In Healthcare, Taxes On
- Updated

Lost in the usual banality of the Beltway box score this week are the moral dimensions of the plot to gut health care. The reprieve on a Senate vote, until after the July 4 recess, is momentary. Still, it gives people just enough time to consider the audacity of meanness behind what Republicans are trying to do.

There is blood on this tax cut. It’s a simple swap — taking away $700 billion from one class of people to give it to another. That swap would leave 22 million Americans without health care over the next decade, and many of them will die prematurely because they will not see a doctor in time. In turn, those making $875,000 a year would get an average tax cut of about $45,000. Those making $5 million a year would get a break of $250,000.
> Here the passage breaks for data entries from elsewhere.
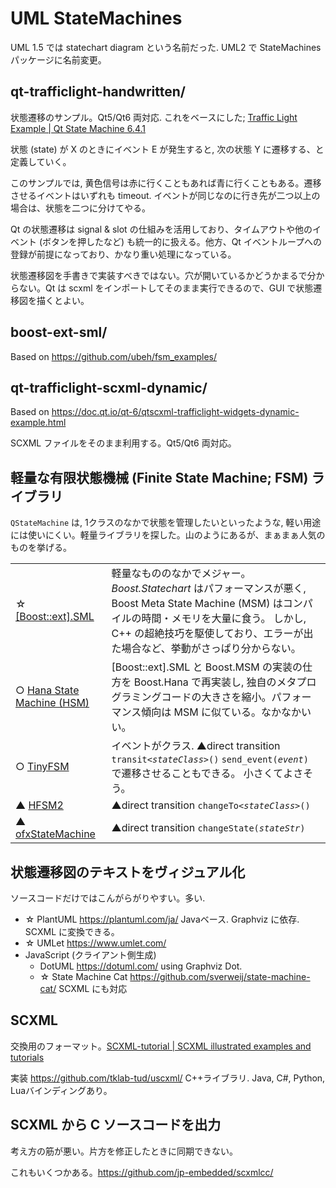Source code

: # UML StateMachines

UML 1.5 では statechart diagram という名前だった. UML2 で StateMachines パッケージに名前変更。


## qt-trafficlight-handwritten/

状態遷移のサンプル。Qt5/Qt6 両対応. これをベースにした; <a href="https://doc.qt.io/qt-6/qtstatemachine-statemachine-trafficlight-example.html">Traffic Light Example | Qt State Machine 6.4.1</a>

状態 (state) が X のときにイベント E が発生すると, 次の状態 Y に遷移する、と定義していく。

このサンプルでは, 黄色信号は赤に行くこともあれば青に行くこともある。遷移させるイベントはいずれも timeout. イベントが同じなのに行き先が二つ以上の場合は、状態を二つに分けてやる。

Qt の状態遷移は signal & slot の仕組みを活用しており、タイムアウトや他のイベント (ボタンを押したなど) も統一的に扱える。他方、Qt イベントループへの登録が前提になっており、かなり重い処理になっている。

状態遷移図を手書きで実装すべきではない。穴が開いているかどうかまるで分からない。Qt は scxml をインポートしてそのまま実行できるので、GUI で状態遷移図を描くとよい。


## boost-ext-sml/

Based on https://github.com/ubeh/fsm_examples/


## qt-trafficlight-scxml-dynamic/

Based on https://doc.qt.io/qt-6/qtscxml-trafficlight-widgets-dynamic-example.html

SCXML ファイルをそのまま利用する。Qt5/Qt6 両対応。







## 軽量な有限状態機械 (Finite State Machine; FSM) ライブラリ

`QStateMachine` は, 1クラスのなかで状態を管理したいといったような, 軽い用途には使いにくい。軽量ライブラリを探した。山のようにあるが、まぁまぁ人気のものを挙げる。

<table>
  <tr><td>☆ <a href="https://boost-ext.github.io/sml/">[Boost::ext].SML</a>
    <td>軽量なもののなかでメジャー。<i>Boost.Statechart</i> はパフォーマンスが悪く, Boost Meta State Machine (MSM) はコンパイルの時間・メモリを大量に食う。
しかし, C++ の超絶技巧を駆使しており、エラーが出た場合など、挙動がさっぱり分からない。

  <tr><td>○ <a href="https://github.com/erikzenker/hsm/">Hana State Machine (HSM)</a> 
    <td>[Boost::ext].SML と Boost.MSM の実装の仕方を Boost.Hana で再実装し, 独自のメタプログラミングコードの大きさを縮小。パフォーマンス傾向は MSM に似ている。なかなかいい。


  <tr><td>○ <a href="https://github.com/digint/tinyfsm/">TinyFSM</a>
    <td>イベントがクラス.
▲direct transition <code>transit&lt;<var>stateClass</var>&gt;()</code>
<code>send_event(<var>event</var>)</code> で遷移させることもできる。
      小さくてよさそう。
      
  <tr><td>▲ <a href="https://github.com/andrew-gresyk/HFSM2/">HFSM2</a>
    <td>▲direct transition  <code>changeTo&lt;<var>stateClass</var>&gt;()</code>

  <tr><td>▲ <a href="https://github.com/neilmendoza/ofxStateMachine/">ofxStateMachine</a>  
    <td>▲direct transition <code>changeState(<var>stateStr</var>)</code>
</table>



## 状態遷移図のテキストをヴィジュアル化

ソースコードだけではこんがらがりやすい。多い.

 * ☆ PlantUML  https://plantuml.com/ja/  Javaベース. Graphviz に依存. SCXML に変換できる。
 * ☆ UMLet https://www.umlet.com/
 * JavaScript (クライアント側生成)
    - DotUML  https://dotuml.com/  using Graphviz Dot.
    - ☆ State Machine Cat  https://github.com/sverweij/state-machine-cat/  SCXML にも対応



## SCXML

交換用のフォーマット。<a href="https://alexzhornyak.github.io/SCXML-tutorial/">SCXML-tutorial | SCXML illustrated examples and tutorials</a>

実装 https://github.com/tklab-tud/uscxml/  C++ライブラリ. Java, C#, Python, Luaバインディングあり。



## SCXML から C ソースコードを出力

考え方の筋が悪い。片方を修正したときに同期できない。

これもいくつかある。https://github.com/jp-embedded/scxmlcc/


    
 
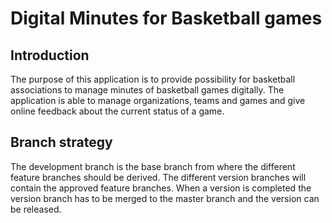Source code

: # Digital Minutes for Basketball games

## Introduction

The purpose of this application is to provide possibility for basketball associations to manage minutes of basketball games digitally.
The application is able to manage organizations, teams and games and give online feedback about the current status of a game.

## Branch strategy

The development branch is the base branch from where the different feature branches should be derived.
The different version branches will contain the approved feature branches. 
When a version is completed the version branch has to be merged to the master branch and the version can be released.
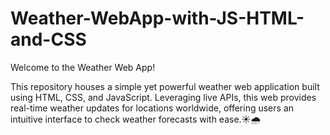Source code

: # Weather-WebApp-with-JS-HTML-and-CSS

Welcome to the Weather Web App!

This repository houses a simple yet powerful weather web application built using HTML, CSS, and JavaScript. Leveraging live APIs, this web provides real-time weather updates for locations worldwide, offering users an intuitive interface to check weather forecasts with ease.☀️🌧️
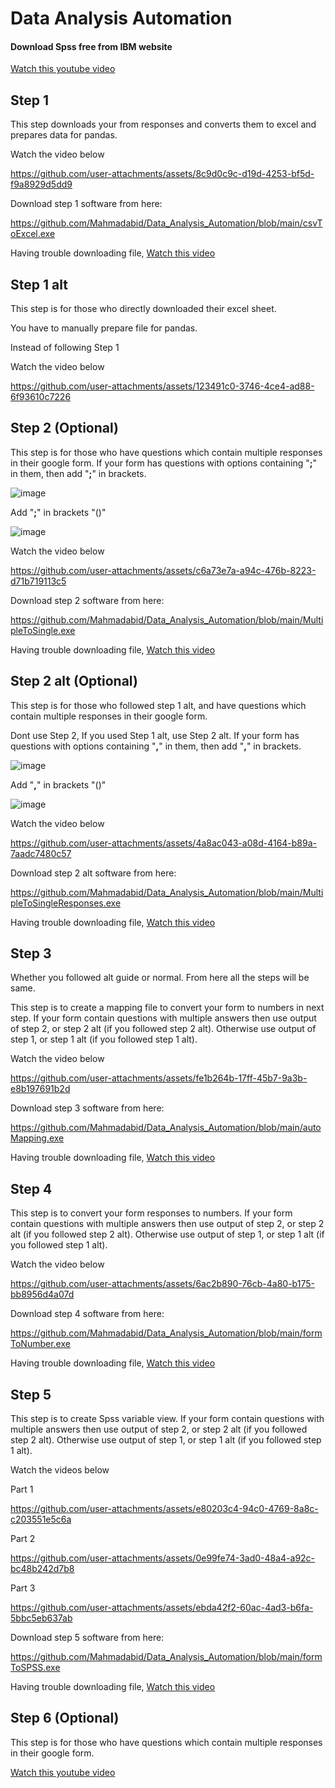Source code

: # Data Analysis Automation


#### Download Spss free from IBM website
[Watch this youtube video](https://www.youtube.com/watch?v=B-Uox1EKefo)

## Step 1 
This step downloads your from responses and converts them to excel and prepares data for pandas.

Watch the video below

https://github.com/user-attachments/assets/8c9d0c9c-d19d-4253-bf5d-f9a8929d5dd9


Download step 1 software from here:

https://github.com/Mahmadabid/Data_Analysis_Automation/blob/main/csvToExcel.exe

Having trouble downloading file, [Watch this video](https://github.com/user-attachments/assets/b986eb07-147f-4d61-9124-57150612b9ed)

## Step 1 alt
This step is for those who directly downloaded their excel sheet.

You have to manually prepare file for pandas.

Instead of following Step 1

Watch the video below

https://github.com/user-attachments/assets/123491c0-3746-4ce4-ad88-6f93610c7226

## Step 2 (Optional)
This step is for those who have questions which contain multiple responses in their google form. If your form has questions with options containing "**;**" in them, then add "**;**" in brackets.

![image](https://github.com/user-attachments/assets/e27c3584-0eea-4d0e-9b4f-a6336631d1b3)

Add "**;**" in brackets "()"

![image](https://github.com/user-attachments/assets/f0fac3ec-9fa4-491c-808a-827905a14c22)


Watch the video below

https://github.com/user-attachments/assets/c6a73e7a-a94c-476b-8223-d71b719113c5

Download step 2 software from here:

https://github.com/Mahmadabid/Data_Analysis_Automation/blob/main/MultipleToSingle.exe

Having trouble downloading file, [Watch this video](https://github.com/user-attachments/assets/b986eb07-147f-4d61-9124-57150612b9ed)

## Step 2 alt (Optional)
This step is for those who followed step 1 alt, and have questions which contain multiple responses in their google form.

Dont use Step 2, If you used Step 1 alt, use Step 2 alt. If your form has questions with options containing "**,**" in them, then add "**,**" in brackets.

![image](https://github.com/user-attachments/assets/eb316ee6-2ada-4906-b6ab-2f43f77720f5)

Add "**,**" in brackets "()"

![image](https://github.com/user-attachments/assets/36e88a11-5b4e-4a85-9730-d21f544fdf4a)


Watch the video below

https://github.com/user-attachments/assets/4a8ac043-a08d-4164-b89a-7aadc7480c57


Download step 2 alt software from here:

https://github.com/Mahmadabid/Data_Analysis_Automation/blob/main/MultipleToSingleResponses.exe

Having trouble downloading file, [Watch this video](https://github.com/user-attachments/assets/b986eb07-147f-4d61-9124-57150612b9ed)

## Step 3
Whether you followed alt guide or normal. From here all the steps will be same.

This step is to create a mapping file to convert your form to numbers in next step. If your form contain questions with multiple answers then use output of step 2, or step 2 alt (if you followed step 2 alt). Otherwise use output of step 1, or step 1 alt (if you followed step 1 alt).

Watch the video below

https://github.com/user-attachments/assets/fe1b264b-17ff-45b7-9a3b-e8b197691b2d


Download step 3 software from here:

https://github.com/Mahmadabid/Data_Analysis_Automation/blob/main/autoMapping.exe

Having trouble downloading file, [Watch this video](https://github.com/user-attachments/assets/b986eb07-147f-4d61-9124-57150612b9ed)

## Step 4
This step is to convert your form responses to numbers. If your form contain questions with multiple answers then use output of step 2, or step 2 alt (if you followed step 2 alt). Otherwise use output of step 1, or step 1 alt (if you followed step 1 alt).

Watch the video below

https://github.com/user-attachments/assets/6ac2b890-76cb-4a80-b175-bb8956d4a07d


Download step 4 software from here:

https://github.com/Mahmadabid/Data_Analysis_Automation/blob/main/formToNumber.exe

Having trouble downloading file, [Watch this video](https://github.com/user-attachments/assets/b986eb07-147f-4d61-9124-57150612b9ed)

## Step 5
This step is to create Spss variable view. If your form contain questions with multiple answers then use output of step 2, or step 2 alt (if you followed step 2 alt). Otherwise use output of step 1, or step 1 alt (if you followed step 1 alt).

Watch the videos below

Part 1

https://github.com/user-attachments/assets/e80203c4-94c0-4769-8a8c-c203551e5c6a

Part 2

https://github.com/user-attachments/assets/0e99fe74-3ad0-48a4-a92c-bc48b242d7b8

Part 3

https://github.com/user-attachments/assets/ebda42f2-60ac-4ad3-b6fa-5bbc5eb637ab


Download step 5 software from here:

https://github.com/Mahmadabid/Data_Analysis_Automation/blob/main/formToSPSS.exe

Having trouble downloading file, [Watch this video](https://github.com/user-attachments/assets/b986eb07-147f-4d61-9124-57150612b9ed)

## Step 6 (Optional)
This step is for those who have questions which contain multiple responses in their google form.

[Watch this youtube video](https://youtu.be/qgzD1-la6Pg)
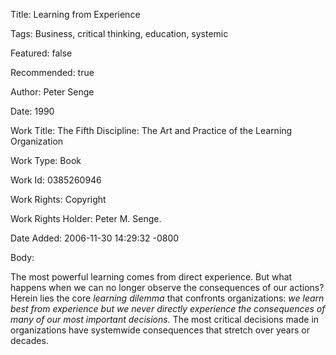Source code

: Title:  Learning from Experience

Tags:   Business, critical thinking, education, systemic

Featured: false

Recommended: true

Author: Peter Senge

Date:   1990

Work Title: The Fifth Discipline: The Art and Practice of the Learning Organization

Work Type: Book

Work Id: 0385260946

Work Rights: Copyright

Work Rights Holder: Peter M. Senge.

Date Added: 2006-11-30 14:29:32 -0800

Body: 

The most powerful learning comes from direct experience. But what happens when we can no longer observe the consequences of our actions? Herein lies the core <em>learning dilemma</em> that confronts organizations:<em> we learn best from experience but we never directly experience the consequences of many of our most important decisions.</em> The most critical decisions made in organizations have systemwide consequences that stretch over years or decades.


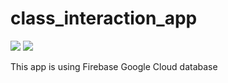 # class_interaction_app
![](chat.gif)    ![](class-checkin.gif)

This app is using Firebase Google Cloud database </br>
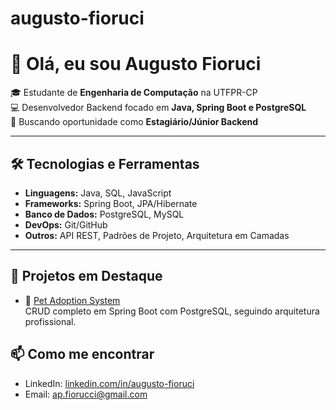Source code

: # augusto-fioruci
# 👋 Olá, eu sou Augusto Fioruci

🎓 Estudante de **Engenharia de Computação** na UTFPR-CP  
💻 Desenvolvedor Backend focado em **Java, Spring Boot e PostgreSQL**  
🚀 Buscando oportunidade como **Estagiário/Júnior Backend**

---

## 🛠️ Tecnologias e Ferramentas
- **Linguagens:** Java, SQL, JavaScript
- **Frameworks:** Spring Boot, JPA/Hibernate
- **Banco de Dados:** PostgreSQL, MySQL
- **DevOps:** Git/GitHub
- **Outros:** API REST, Padrões de Projeto, Arquitetura em Camadas

---

## 📌 Projetos em Destaque
- 🐾 [Pet Adoption System](https://github.com/AugustoFioruci/Cadastro-Adocao)  
  CRUD completo em Spring Boot com PostgreSQL, seguindo arquitetura profissional.


## 📫 Como me encontrar
- LinkedIn: [linkedin.com/in/augusto-fioruci](https://www.linkedin.com/in/augusto-fiorucci)
- Email: ap.fiorucci@gmail.com
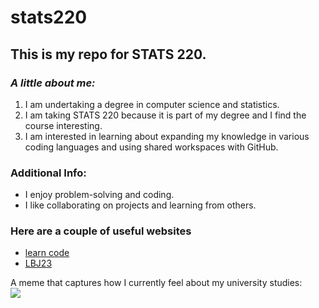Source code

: # stats220

## **This is my repo for STATS 220.**

### *A little about me:*

1. I am undertaking a degree in computer science and statistics.
2. I am taking STATS 220 because it is part of my degree and I find the course interesting.
3. I am interested in learning about expanding my knowledge in various coding languages and using shared workspaces with GitHub.

### Additional Info:
- I enjoy problem-solving and coding.
- I like collaborating on projects and learning from others.

### Here are a couple of useful websites
- [learn code](https://www.w3schools.com/)
- [LBJ23](https://www.3blue1bron.com/login)

A meme that captures how I currently feel about my university studies:  
![](https://media3.giphy.com/media/v1.Y2lkPTc5MGI3NjExbzR2OWIwam5hdzAwbHV0ZXpienFiM3h2aWJkcjBtNDl3ZnRtOXQ2YSZlcD12MV9pbnRlcm5hbF9naWZfYnlfaWQmY3Q9Zw/IPbS5R4fSUl5S/giphy.gif)

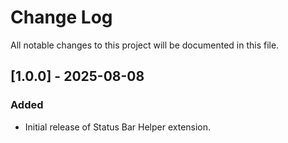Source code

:# Change Log

All notable changes to this project will be documented in this file.

## [1.0.0] - 2025-08-08

### Added
- Initial release of Status Bar Helper extension.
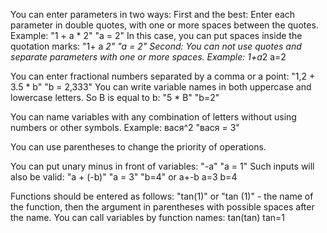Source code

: You can enter parameters in two ways:
  First and the best: Enter each parameter in double quotes, with one or more spaces between the quotes.
    Example: "1 + a * 2" "a = 2"
    In this case, you can put spaces inside the quotation marks: "1+ a *2" "a =  2"
  Second: You can not use quotes and separate parameters with one or more spaces.
    Example: 1+a*2 a=2
    
You can enter fractional numbers separated by a comma or a point: "1,2 + 3.5 * b" "b = 2,333"
You can write variable names in both uppercase and lowercase letters. So B is equal to b: "5 * B" "b=2"

You can name variables with any combination of letters without using numbers or other symbols.
  Example: вася^2 "вася = 3"
  
You can use parentheses to change the priority of operations.

You can put unary minus in front of variables: "-a" "a = 1"
  Such inputs will also be valid: "a + (-b)" "a = 3" "b=4" or a+-b a=3 b=4
  
Functions should be entered as follows:
  "tan(1)" or "tan (1)" - the name of the function, then the argument in parentheses with possible spaces after the name.
You can call variables by function names: tan(tan) tan=1
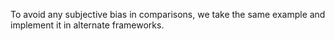 To avoid any subjective bias in comparisons, we take the same example and implement it in alternate frameworks.

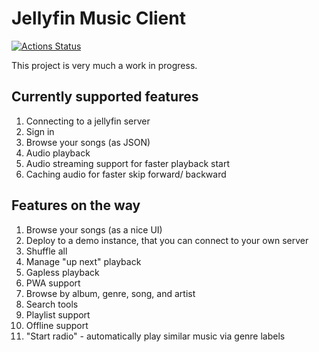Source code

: # Jellyfin Music Client

[![Actions Status](https://github.com/MarkSFrancis/jellyfin-music-client/workflows/Build/badge.svg)](https://github.com/MarkSFrancis/jellyfin-music-client/actions)

This project is very much a work in progress.

## Currently supported features

1. Connecting to a jellyfin server
1. Sign in
1. Browse your songs (as JSON)
1. Audio playback
1. Audio streaming support for faster playback start
1. Caching audio for faster skip forward/ backward

## Features on the way

1. Browse your songs (as a nice UI)
1. Deploy to a demo instance, that you can connect to your own server
1. Shuffle all
1. Manage "up next" playback
1. Gapless playback
1. PWA support
1. Browse by album, genre, song, and artist
1. Search tools
1. Playlist support
1. Offline support
1. "Start radio" - automatically play similar music via genre labels
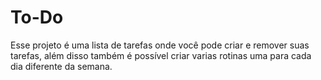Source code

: # To-Do
Esse projeto é uma lista de tarefas onde você pode criar e remover suas tarefas, além disso também é possível criar varias rotinas uma para cada dia diferente da semana.
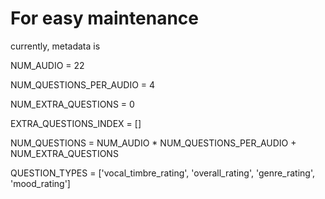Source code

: # For easy maintenance

currently, metadata is 

NUM_AUDIO = 22

NUM_QUESTIONS_PER_AUDIO = 4

NUM_EXTRA_QUESTIONS = 0

EXTRA_QUESTIONS_INDEX = []

NUM_QUESTIONS = NUM_AUDIO * NUM_QUESTIONS_PER_AUDIO + NUM_EXTRA_QUESTIONS

QUESTION_TYPES = ['vocal_timbre_rating', 'overall_rating', 'genre_rating', 'mood_rating']

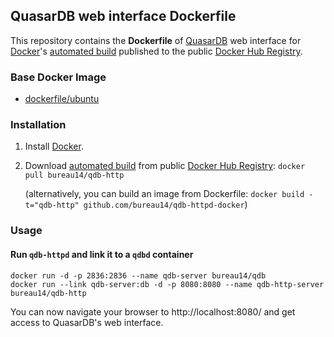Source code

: ## QuasarDB web interface Dockerfile

This repository contains the **Dockerfile** of [QuasarDB](http://www.quasardb.net/) web interface for [Docker](https://www.docker.com/)'s [automated build](https://registry.hub.docker.com/u/bureau14/qdb/) published to the public [Docker Hub Registry](https://registry.hub.docker.com/).


### Base Docker Image

* [dockerfile/ubuntu](http://dockerfile.github.io/#/ubuntu)

### Installation

1. Install [Docker](https://www.docker.com/).

2. Download [automated build](https://registry.hub.docker.com/u/bureau14/qdb-http/) from public [Docker Hub Registry](https://registry.hub.docker.com/): `docker pull bureau14/qdb-http`

   (alternatively, you can build an image from Dockerfile: `docker build -t="qdb-http" github.com/bureau14/qdb-httpd-docker`)

### Usage

#### Run `qdb-httpd` and link it to a `qdbd` container

    docker run -d -p 2836:2836 --name qdb-server bureau14/qdb
    docker run --link qdb-server:db -d -p 8080:8080 --name qdb-http-server bureau14/qdb-http

You can now navigate your browser to http://localhost:8080/ and get access to
QuasarDB's web interface.
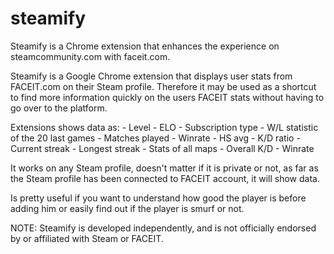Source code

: # steamify

Steamify is a Chrome extension that enhances the experience on steamcommunity.com with faceit.com.

Steamify is a Google Chrome extension that displays user stats from FACEIT.com on their Steam profile. Therefore it may be used as a shortcut to find more information quickly on the users FACEIT stats without having to go over to the platform.

Extensions shows data as:
	- Level
	- ELO
	- Subscription type
	- W/L statistic of the 20 last games
	- Matches played
	- Winrate
	- HS avg
	- K/D ratio
	- Current streak
	- Longest streak
	- Stats of all maps
		- Overall K/D
		- Winrate

It works on any Steam profile, doesn't matter if it is private or not, as far as the Steam profile has been connected to FACEIT account, it will show data. 

Is pretty useful if you want to understand how good the player is before adding him or easily find out if the player is smurf or not.

NOTE: Steamify is developed independently, and is not officially endorsed by or affiliated with Steam or FACEIT.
Americans don’t like talk of class warfare; it reminds us of those dreary, failed Marxists who seldom practice what they preach. But there’s no other way to look at this. Right now, a 64-year-old making $55,000 can afford to get health care, thanks to Obamacare subsidies.

But how is that person supposed to pay nearly half of his or her income in premiums, as Republicans propose? The bill would also allow states to eliminate minimum standards of health care. And the worst blow would fall on Medicaid, which one in five Americans depends on.

Think of it this way: Your car breaks down. You need it to get to work. Indeed, your livelihood depends on it.

You call the Republicans. They scrap the car for cash and leave you on the road.

All for a tax cut. Not a tax cut on wages, which would actually help most Americans. But a cut of taxes that are painless to the small percentage of people who have to pay them — a 0.9 percent Medicare surtax, and 3.8 percent tax on net invested income for couples earning more than $250,000 a year.